Privatisation de l'inspecteur du bâtiment
Le Wet kwaliteitsborging voor het bouwen (Wkb), ou la loi sur l'assurance qualité de la construction, représente un changement fondamental dans la supervision de l'industrie de la construction néerlandaise. Mise en œuvre par étapes à partir du 1er janvier 2024, la loi refond un système centenaire dans lequel les municipalités étaient principalement responsables de vérifier si les plans de construction et les travaux achevés respectaient les normes légales. Le Wkb confie cette responsabilité au secteur privé, obligeant les promoteurs à engager des « quality assurers » indépendants et certifiés (kwaliteitsborgers) pour superviser et valider leurs projets. Le but déclaré est d'améliorer la qualité de la construction, de réduire les défauts de construction et de renforcer la position juridique du propriétaire. Cependant, la réforme est controversée et soulève des questions fondamentales sur la privatisation des tâches de sécurité publique.
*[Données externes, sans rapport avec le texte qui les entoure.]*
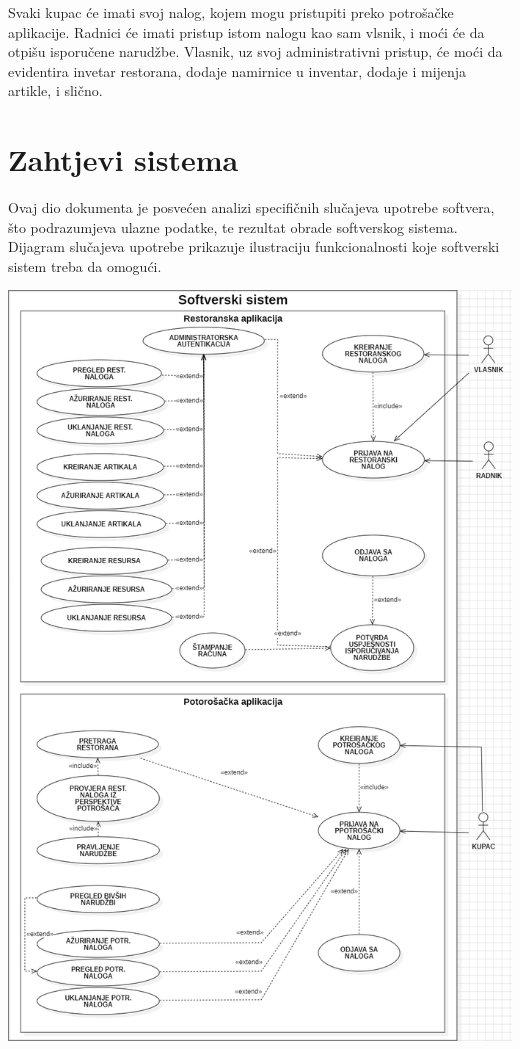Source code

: \documentclass{scrreprt}
\begin{document}
Svaki kupac će imati svoj nalog, kojem mogu pristupiti preko potrošačke aplikacije.
Radnici će imati pristup istom nalogu kao sam vlsnik, i moći će da otpišu isporučene narudžbe.
Vlasnik, uz svoj administrativni pristup, će moći da evidentira invetar restorana,
dodaje namirnice u inventar, dodaje i mijenja artikle, i slično.

\section{Zahtjevi sistema}
Ovaj dio dokumenta je posvećen analizi specifičnih slučajeva upotrebe softvera,
što podrazumjeva ulazne podatke, te rezultat obrade softverskog sistema.
Dijagram slučajeva upotrebe prikazuje ilustraciju funkcionalnosti koje
softverski sistem treba da omogući.

\begin{center}
	\includegraphics[width=14.5cm]{./img/zahtjevi_sistema.png}
\end{center}
\end{document}
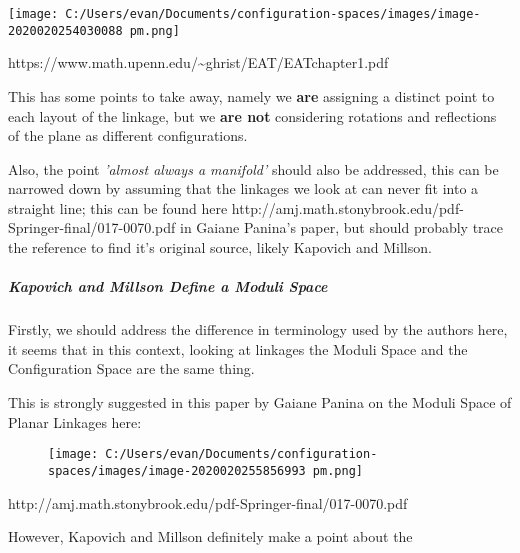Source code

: \documentclass[
]{article}
\begin{document}
\texttt{[image: C:/Users/evan/Documents/configuration-spaces/images/image-2020020254030088 pm.png]}

https://www.math.upenn.edu/\textasciitilde ghrist/EAT/EATchapter1.pdf

This has some points to take away, namely we \textbf{are} assigning a
distinct point to each layout of the linkage, but we \textbf{are not}
considering rotations and reflections of the plane as different
configurations.

Also, the point \emph{'almost always a manifold'} should also be
addressed, this can be narrowed down by assuming that the linkages we
look at can never fit into a straight line; this can be found here
http://amj.math.stonybrook.edu/pdf-Springer-final/017-0070.pdf in Gaiane
Panina's paper, but should probably trace the reference to find it's
original source, likely Kapovich and Millson.

\hypertarget{header-n117}{%
\subparagraph{\texorpdfstring{\emph{Kapovich and Millson Define a Moduli
Space}}{Kapovich and Millson Define a Moduli Space}}\label{header-n117}}

Firstly, we should address the difference in terminology used by the
authors here, it seems that in this context, looking at linkages the
Moduli Space and the Configuration Space are the same thing.

This is strongly suggested in this paper by Gaiane Panina on the Moduli
Space of Planar Linkages here:

\begin{figure}
\centering
\texttt{[image: C:/Users/evan/Documents/configuration-spaces/images/image-2020020255856993 pm.png]}
\caption{}
\end{figure}

http://amj.math.stonybrook.edu/pdf-Springer-final/017-0070.pdf

However, Kapovich and Millson definitely make a point about the
\end{document}
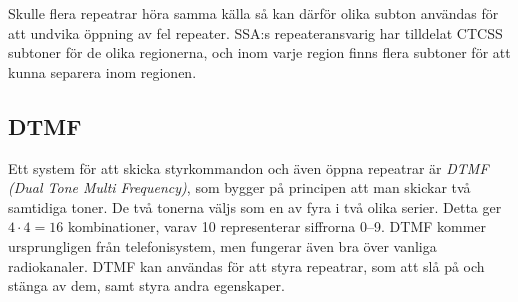 Skulle flera repeatrar höra samma källa så kan därför olika subton användas
för att undvika öppning av fel repeater.
SSA:s repeateransvarig har tilldelat CTCSS subtoner för de olika regionerna,
och inom varje region finns flera subtoner för att kunna separera inom
regionen.

\subsection{DTMF}

Ett system för att skicka styrkommandon och även öppna repeatrar är
\emph{DTMF (Dual Tone Multi Frequency)}, som bygger på principen att man
skickar två samtidiga toner.
De två tonerna väljs som en av fyra i två olika serier.
Detta ger \(4 \cdot 4 = 16\) kombinationer, varav 10 representerar siffrorna 0--9.
DTMF kommer ursprungligen från telefonisystem, men fungerar även bra över
vanliga radiokanaler.
DTMF kan användas för att styra repeatrar, som att slå på och stänga av dem,
samt styra andra egenskaper.
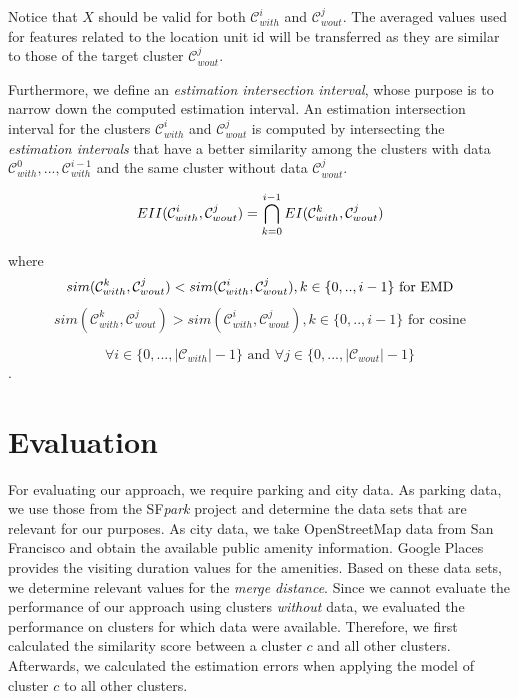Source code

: Notice that $X$ should be valid for both $\mathcal{C}_{with}^i$ and $\mathcal{C}_{wout}^j$. The averaged values used for features related to the location unit id will be transferred as they are similar to those of the target cluster $\mathcal{C}_{wout}^j$.

Furthermore, we define an \textit{estimation intersection interval}, whose purpose is to narrow down the computed estimation interval.
An estimation intersection interval for the clusters $\mathcal{C}_{with}^i$ and $\mathcal{C}_{wout}^j$ is computed by intersecting the \textit{estimation intervals} that have a better similarity among the clusters with data $\mathcal{C}_{with}^{0}, ..., \mathcal{C}_{with}^{i-1}$ and the same cluster without data $\mathcal{C}_{wout}^j$.

\begin{equation}
EII(\mathcal{C}_{with}^i,\mathcal{C}_{wout}^j) = \bigcap_{k=0}^{i-1} EI(\mathcal{C}_{with}^k,\mathcal{C}_{wout}^j) \\
\end{equation}

where
\begin{equation}
sim(\mathcal{C}_{with}^k,\mathcal{C}_{wout}^j) < sim(\mathcal{C}_{with}^i,\mathcal{C}_{wout}^j), k \in \{0,..,i - 1\} \text{ for EMD}\\
\end{equation}
\begin{equation}
sim(\mathcal{C}_{with}^k,\mathcal{C}_{wout}^j) > sim(\mathcal{C}_{with}^i,\mathcal{C}_{wout}^j), k \in \{0,..,i - 1\} \text{ for cosine} 
\end{equation}

$$\forall i \in \{0,...,|\mathcal{C}_{with}|-1\} \text{ and } \forall j \in \{0,...,|\mathcal{C}_{wout}|-1\}$$.

\section{Evaluation}
For evaluating our approach, we require parking and city data. As parking data, we use those from the SF\textit{park} project and determine the data sets that are relevant for our purposes. As city data, we take OpenStreetMap data from San Francisco and obtain the available public amenity information. Google Places provides the visiting duration values for the amenities. Based on these data sets, we determine relevant values for the \textit{merge distance}. Since we cannot evaluate the performance of our approach using clusters \textit{without} data, we evaluated the performance on clusters for which data were available. Therefore, we first calculated the similarity score between a cluster $c$ and all other clusters. Afterwards, we calculated the estimation errors when applying the model of cluster $c$ to all other clusters.

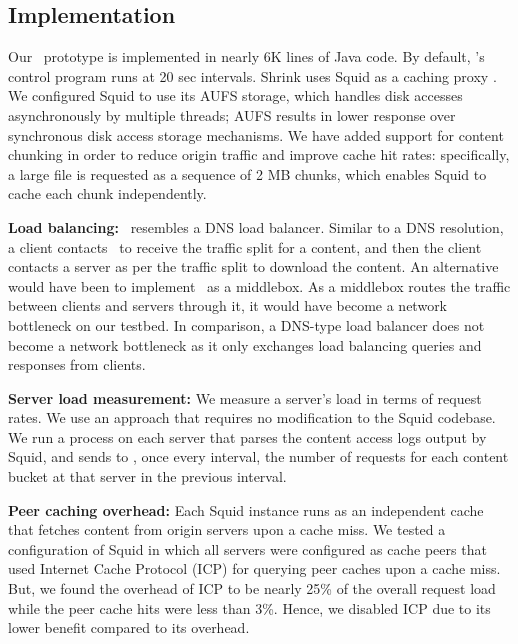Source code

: 



\subsection{Implementation}
\label{sec:implement}
Our \shrink\ prototype is implemented in nearly 6K lines of  Java code. By default, \shrink's control program runs at 20 sec intervals. Shrink uses Squid as a caching proxy \cite{squid}. We configured Squid to use its AUFS storage, which handles disk accesses asynchronously by multiple threads; AUFS results in lower response over synchronous disk access storage mechanisms. We have added  support for content chunking in order to reduce origin traffic and improve cache hit rates: specifically, a large file is requested as a sequence of 2 MB chunks, which enables Squid to cache each chunk independently.

\textbf{Load balancing:} \shrink\ resembles a DNS load balancer. Similar to a DNS resolution, a client contacts \shrink\ to receive the traffic split for a content, and then the client contacts a server as per the traffic split to download the content. 
An alternative would have been to implement \shrink\ as a middlebox. As a middlebox routes the traffic between clients and servers through it, it would have become a network bottleneck on our testbed. In comparison, a DNS-type load balancer does not become a network bottleneck as it only exchanges load balancing queries and responses from clients. 

\textbf{Server load measurement:} We measure a server's load in terms of request rates.  We use an approach that requires no modification to the Squid codebase. We run a process on each server that parses the content access logs output by Squid, and sends to \shrink, once every interval, the number of requests for each content bucket at that server in the previous interval.

\textbf{Peer caching overhead:} Each Squid instance runs as an independent cache that fetches content from origin servers upon a cache miss. We tested a configuration of Squid in which all servers were configured as cache peers that used Internet Cache Protocol (ICP) \cite{wessels1997rfc} for querying peer caches upon a cache miss. But, we found the overhead of  ICP to be nearly 25\% of the overall request load while the peer cache hits were less than 3\%. Hence, we disabled ICP due to its lower benefit compared to its overhead.

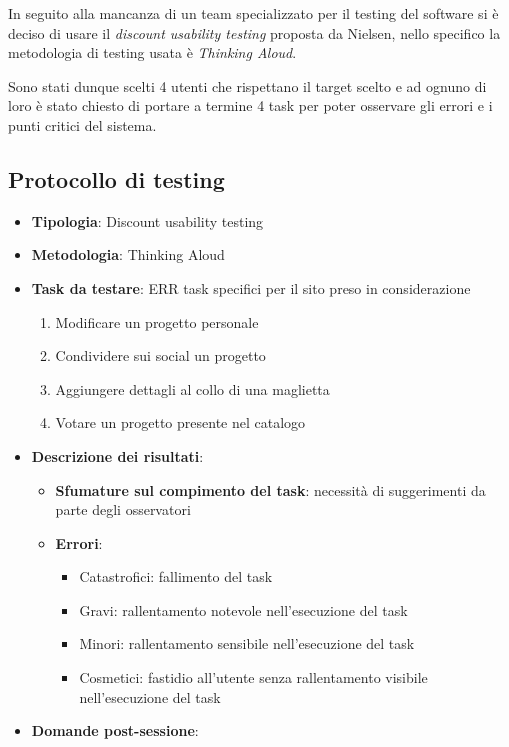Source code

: \documentclass[12pt,italian,]{report}
\providecommand{\tightlist}{%
  \setlength{\itemsep}{0pt}\setlength{\parskip}{0pt}}
\begin{document}
In seguito alla mancanza di un team specializzato per il testing del
software si è deciso di usare il \emph{discount usability testing}
proposta da Nielsen, nello specifico la metodologia di testing usata è
\emph{Thinking Aloud}.

Sono stati dunque scelti 4 utenti che rispettano il target scelto e ad
ognuno di loro è stato chiesto di portare a termine 4 task per poter
osservare gli errori e i punti critici del sistema.

\hypertarget{protocollo-di-testing}{%
\subsection{Protocollo di testing}\label{protocollo-di-testing}}

\begin{itemize}
\item
  \textbf{Tipologia}: Discount usability testing
\item
  \textbf{Metodologia}: Thinking Aloud
\item
  \textbf{Task da testare}: ERR task specifici per il sito preso in
  considerazione

  \begin{enumerate}
  \def\labelenumi{\arabic{enumi}.}
  \tightlist
  \item
    Modificare un progetto personale
  \item
    Condividere sui social un progetto
  \item
    Aggiungere dettagli al collo di una maglietta
  \item
    Votare un progetto presente nel catalogo
  \end{enumerate}
\item
  \textbf{Descrizione dei risultati}:

  \begin{itemize}
  \item
    \textbf{Sfumature sul compimento del task}: necessità di
    suggerimenti da parte degli osservatori
  \item
    \textbf{Errori}:

    \begin{itemize}
    \tightlist
    \item
      Catastrofici: fallimento del task
    \item
      Gravi: rallentamento notevole nell'esecuzione del task
    \item
      Minori: rallentamento sensibile nell'esecuzione del task
    \item
      Cosmetici: fastidio all'utente senza rallentamento visibile
      nell'esecuzione del task
    \end{itemize}
  \end{itemize}
\item
  \textbf{Domande post-sessione}:


\end{itemize}
\end{document}
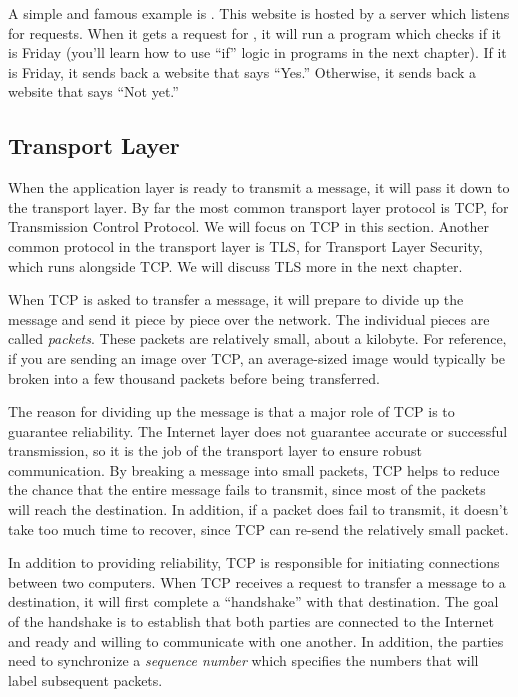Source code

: A simple and famous example is . This website is hosted by a server which listens for requests. When it gets a request for , it will run a program which checks if it is Friday (you'll learn how to use ``if'' logic in programs in the next chapter). If it is Friday, it sends back a website that says ``Yes.'' Otherwise, it sends back a website that says ``Not yet.''

\subsection{Transport Layer}

When the application layer is ready to transmit a message, it will pass it down to the transport layer. By far the most common transport layer protocol is TCP, for Transmission Control Protocol. We will focus on TCP in this section. Another common protocol in the transport layer is TLS, for Transport Layer Security, which runs alongside TCP. We will discuss TLS more in the next chapter.

When TCP is asked to transfer a message, it will prepare to divide up the message and send it piece by piece over the network. The individual pieces are called \emph{packets}. These packets are relatively small, about a kilobyte. For reference, if you are sending an image over TCP, an average-sized image would typically be broken into a few thousand packets before being transferred. 

The reason for dividing up the message is that a major role of TCP is to guarantee reliability. 
The Internet layer does not guarantee accurate or successful transmission, so it is the job of the transport layer to ensure robust communication. By breaking a message into small packets, TCP helps to reduce the chance that the entire message fails to transmit, since most of the packets will reach the destination. In addition, if a packet does fail to transmit, it doesn't take too much time to recover, since TCP can re-send the relatively small packet.

In addition to providing reliability, TCP is responsible for initiating connections between two computers. When TCP receives a request to transfer a message to a destination, it will first complete a ``handshake'' with that destination. The goal of the handshake is to establish that both parties are connected to the Internet and ready and willing to communicate with one another. In addition, the parties need to synchronize a \emph{sequence number} which specifies the numbers that will label subsequent packets.

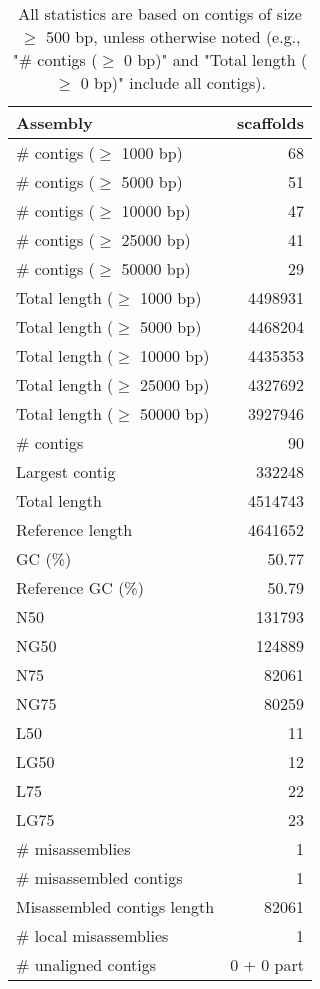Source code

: \documentclass[12pt,a4paper]{article}
\begin{document}
\begin{table}[ht]
\begin{center}
\caption{All statistics are based on contigs of size $\geq$ 500 bp, unless otherwise noted (e.g., "\# contigs ($\geq$ 0 bp)" and "Total length ($\geq$ 0 bp)" include all contigs).}
\begin{tabular}{|l*{1}{|r}|}
\hline
Assembly & scaffolds \\ \hline
\# contigs ($\geq$ 1000 bp) & 68 \\ \hline
\# contigs ($\geq$ 5000 bp) & 51 \\ \hline
\# contigs ($\geq$ 10000 bp) & 47 \\ \hline
\# contigs ($\geq$ 25000 bp) & 41 \\ \hline
\# contigs ($\geq$ 50000 bp) & 29 \\ \hline
Total length ($\geq$ 1000 bp) & 4498931 \\ \hline
Total length ($\geq$ 5000 bp) & 4468204 \\ \hline
Total length ($\geq$ 10000 bp) & 4435353 \\ \hline
Total length ($\geq$ 25000 bp) & 4327692 \\ \hline
Total length ($\geq$ 50000 bp) & 3927946 \\ \hline
\# contigs & 90 \\ \hline
Largest contig & 332248 \\ \hline
Total length & 4514743 \\ \hline
Reference length & 4641652 \\ \hline
GC (\%) & 50.77 \\ \hline
Reference GC (\%) & 50.79 \\ \hline
N50 & 131793 \\ \hline
NG50 & 124889 \\ \hline
N75 & 82061 \\ \hline
NG75 & 80259 \\ \hline
L50 & 11 \\ \hline
LG50 & 12 \\ \hline
L75 & 22 \\ \hline
LG75 & 23 \\ \hline
\# misassemblies & 1 \\ \hline
\# misassembled contigs & 1 \\ \hline
Misassembled contigs length & 82061 \\ \hline
\# local misassemblies & 1 \\ \hline
\# unaligned contigs & 0 + 0 part \\ \hline

\end{tabular}
\end{center}
\end{table}
\end{document}
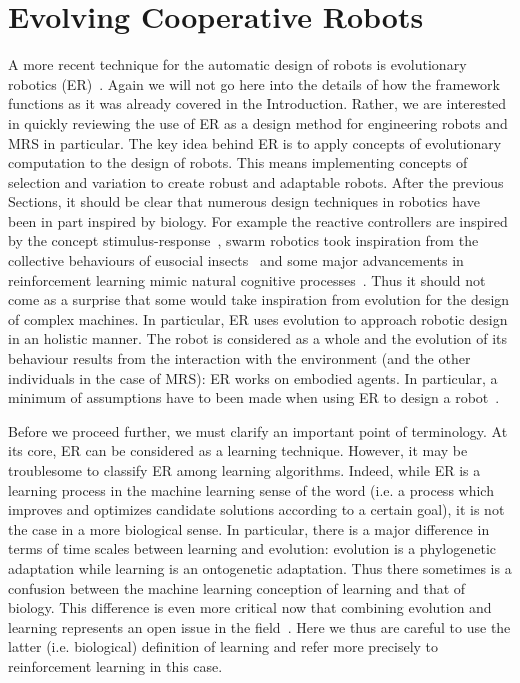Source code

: 
\section{Evolving Cooperative Robots}

  A more recent technique for the automatic design of robots is evolutionary robotics (ER)~\parencite{Nolfi2000, Doncieux2015a}. Again we will not go here into the details of how the framework functions as it was already covered in the Introduction. Rather, we are interested in quickly reviewing the use of ER as a design method for engineering robots and MRS in particular. The key idea behind ER is to apply concepts of evolutionary computation to the design of robots. This means implementing concepts of selection and variation to create robust and adaptable robots. After the previous Sections, it should be clear that numerous design techniques in robotics have been in part inspired by biology. For example the reactive controllers are inspired by the concept stimulus-response~\parencite{Brooks1986}, swarm robotics took inspiration from the collective behaviours of eusocial insects~\parencite{Bonabeau1999} and some major advancements in reinforcement learning mimic natural cognitive processes~\parencite{Montague1996}. Thus it should not come as a surprise that some would take inspiration from evolution for the design of complex machines. In particular, ER uses evolution to approach robotic design in an holistic manner. The robot is considered as a whole and the evolution of its behaviour results from the interaction with the environment (and the other individuals in the case of MRS): ER works on embodied agents. In particular, a minimum of assumptions have to been made when using ER to design a robot~\parencite{Bongard2013a}.

  Before we proceed further, we must clarify an important point of terminology. At its core, ER can be considered as a learning technique. However, it may be troublesome to classify ER among learning algorithms. Indeed, while ER is a learning process in the machine learning sense of the word (i.e. a process which improves and optimizes candidate solutions according to a certain goal), it is not the case in a more biological sense. In particular, there is a major difference in terms of time scales between learning and evolution: evolution is a phylogenetic adaptation while learning is an ontogenetic adaptation. Thus there sometimes is a confusion between the machine learning conception of learning and that of biology. This difference is even more critical now that combining evolution and learning represents an open issue in the field~\parencite{Urzelai2001, Mouret2014, Doncieux2015a}. Here we thus are careful to use the latter (i.e. biological) definition of learning and refer more precisely to reinforcement learning in this case.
Un nouveau paradigme de supervision
Dans l'ancien système, un entrepreneur déposait des dessins techniques auprès de l'autorité municipale du bâtiment (Bouw- en Woningtoezicht), qui effectuait une vérification préventive sur papier. En théorie, ils effectuaient également des inspections pendant la construction, mais en pratique, celles-ci étaient souvent peu fréquentes et superficielles en raison du manque de personnel. Le Wkb modifie complètement cette dynamique. Le rôle de la municipalité est largement réduit à vérifier le plan de zonage et à délivrer le permis final sur la base de la déclaration d’un quality assurer privé.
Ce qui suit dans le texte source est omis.